---------- Input for this task
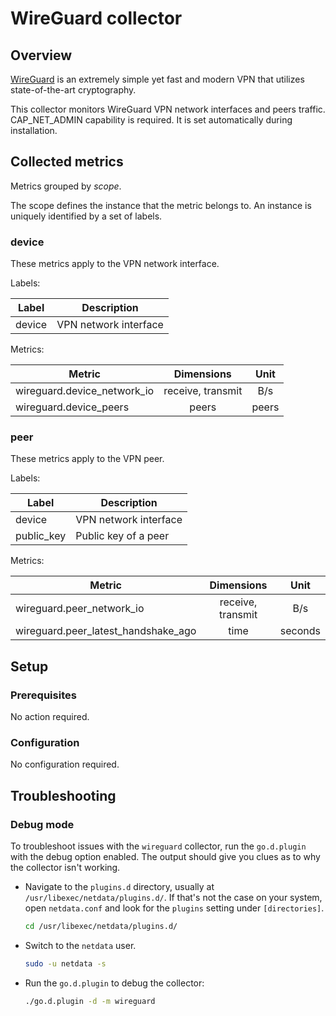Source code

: # WireGuard collector

## Overview

[WireGuard](https://www.wireguard.com/) is an extremely simple yet fast and modern VPN that utilizes state-of-the-art
cryptography.

This collector monitors WireGuard VPN network interfaces and peers traffic.
CAP_NET_ADMIN capability is required. It is set automatically during installation.

## Collected metrics

Metrics grouped by *scope*.

The scope defines the instance that the metric belongs to. An instance is uniquely identified by a set of labels.

### device

These metrics apply to the VPN network interface.

Labels:

| Label  | Description           |
|--------|-----------------------|
| device | VPN network interface |

Metrics:

| Metric                      |    Dimensions     | Unit  |
|-----------------------------|:-----------------:|:-----:|
| wireguard.device_network_io | receive, transmit |  B/s  |
| wireguard.device_peers      |       peers       | peers |

### peer

These metrics apply to the VPN peer.

Labels:

| Label      | Description           |
|------------|-----------------------|
| device     | VPN network interface |
| public_key | Public key of a peer  |

Metrics:

| Metric                              |    Dimensions     |  Unit   |
|-------------------------------------|:-----------------:|:-------:|
| wireguard.peer_network_io           | receive, transmit |   B/s   |
| wireguard.peer_latest_handshake_ago |       time        | seconds |

## Setup

### Prerequisites

No action required.

### Configuration

No configuration required.

## Troubleshooting

### Debug mode

To troubleshoot issues with the `wireguard` collector, run the `go.d.plugin` with the debug option enabled. The output
should give you clues as to why the collector isn't working.

- Navigate to the `plugins.d` directory, usually at `/usr/libexec/netdata/plugins.d/`. If that's not the case on
  your system, open `netdata.conf` and look for the `plugins` setting under `[directories]`.

  ```bash
  cd /usr/libexec/netdata/plugins.d/
  ```

- Switch to the `netdata` user.

  ```bash
  sudo -u netdata -s
  ```

- Run the `go.d.plugin` to debug the collector:

  ```bash
  ./go.d.plugin -d -m wireguard
  ```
--------------------
#### What to work on:
What you produce must match the listing word for word, with no images in it.

#### Written answer:
Source code

: # WireGuard collector

## Overview

[WireGuard](https://www.wireguard.com/) is an extremely simple yet fast and modern VPN that utilizes state-of-the-art
cryptography.

This collector monitors WireGuard VPN network interfaces and peers traffic.
CAP_NET_ADMIN capability is required. It is set automatically during installation.

## Collected metrics

Metrics grouped by *scope*.

The scope defines the instance that the metric belongs to. An instance is uniquely identified by a set of labels.

### device

These metrics apply to the VPN network interface.

Labels:

| Label  | Description           |
|--------|-----------------------|
| device | VPN network interface |

Metrics:

| Metric                      |    Dimensions     | Unit  |
|-----------------------------|:-----------------:|:-----:|
| wireguard.device_network_io | receive, transmit |  B/s  |
| wireguard.device_peers      |       peers       | peers |

### peer

These metrics apply to the VPN peer.

Labels:

| Label      | Description           |
|------------|-----------------------|
| device     | VPN network interface |
| public_key | Public key of a peer  |

Metrics:

| Metric                              |    Dimensions     |  Unit   |
|-------------------------------------|:-----------------:|:-------:|
| wireguard.peer_network_io           | receive, transmit |   B/s   |
| wireguard.peer_latest_handshake_ago |       time        | seconds |

## Setup

### Prerequisites

No action required.

### Configuration

No configuration required.

## Troubleshooting

### Debug mode

To troubleshoot issues with the `wireguard` collector, run the `go.d.plugin` with the debug option enabled. The output
should give you clues as to why the collector isn't working.

- Navigate to the `plugins.d` directory, usually at `/usr/libexec/netdata/plugins.d/`. If that's not the case on
  your system, open `netdata.conf` and look for the `plugins` setting under `[directories]`.

  ```bash
  cd /usr/libexec/netdata/plugins.d/
  ```

- Switch to the `netdata` user.

  ```bash
  sudo -u netdata -s
  ```

- Run the `go.d.plugin` to debug the collector:

  ```bash
  ./go.d.plugin -d -m wireguard
  ```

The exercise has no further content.